━━━━━ RECORDED DATA
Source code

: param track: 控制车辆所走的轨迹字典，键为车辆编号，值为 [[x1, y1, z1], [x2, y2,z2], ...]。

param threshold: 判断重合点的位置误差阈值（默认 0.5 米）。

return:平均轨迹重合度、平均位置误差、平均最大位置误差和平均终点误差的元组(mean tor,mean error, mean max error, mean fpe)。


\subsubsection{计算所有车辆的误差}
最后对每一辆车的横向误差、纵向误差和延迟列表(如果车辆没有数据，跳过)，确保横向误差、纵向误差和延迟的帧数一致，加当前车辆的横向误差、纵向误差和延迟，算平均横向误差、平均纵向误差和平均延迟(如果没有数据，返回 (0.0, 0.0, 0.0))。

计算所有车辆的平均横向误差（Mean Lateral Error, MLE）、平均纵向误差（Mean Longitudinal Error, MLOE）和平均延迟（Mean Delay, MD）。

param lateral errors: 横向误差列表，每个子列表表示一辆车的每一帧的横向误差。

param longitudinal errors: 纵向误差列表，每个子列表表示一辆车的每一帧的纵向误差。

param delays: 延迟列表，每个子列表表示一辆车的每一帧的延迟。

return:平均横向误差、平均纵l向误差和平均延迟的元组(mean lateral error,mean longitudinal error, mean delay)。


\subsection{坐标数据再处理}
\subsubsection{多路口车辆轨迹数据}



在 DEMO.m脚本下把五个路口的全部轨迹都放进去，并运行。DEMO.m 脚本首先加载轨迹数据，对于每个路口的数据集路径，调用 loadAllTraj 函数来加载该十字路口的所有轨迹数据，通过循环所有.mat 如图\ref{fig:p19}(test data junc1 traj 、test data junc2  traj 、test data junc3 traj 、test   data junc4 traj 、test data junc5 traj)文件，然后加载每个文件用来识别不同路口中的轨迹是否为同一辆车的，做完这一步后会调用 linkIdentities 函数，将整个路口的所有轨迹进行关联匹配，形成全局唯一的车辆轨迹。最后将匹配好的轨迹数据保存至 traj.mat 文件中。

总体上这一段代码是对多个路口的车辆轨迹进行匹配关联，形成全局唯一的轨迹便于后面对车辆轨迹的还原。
━━━━━━━━━━
• _REQUIRED WORK_:
Make a copy of each line in the records above that has the word "subsubsection".

• _SOLUTION_:
\subsubsection{计算所有车辆的误差}
\subsubsection{多路口车辆轨迹数据}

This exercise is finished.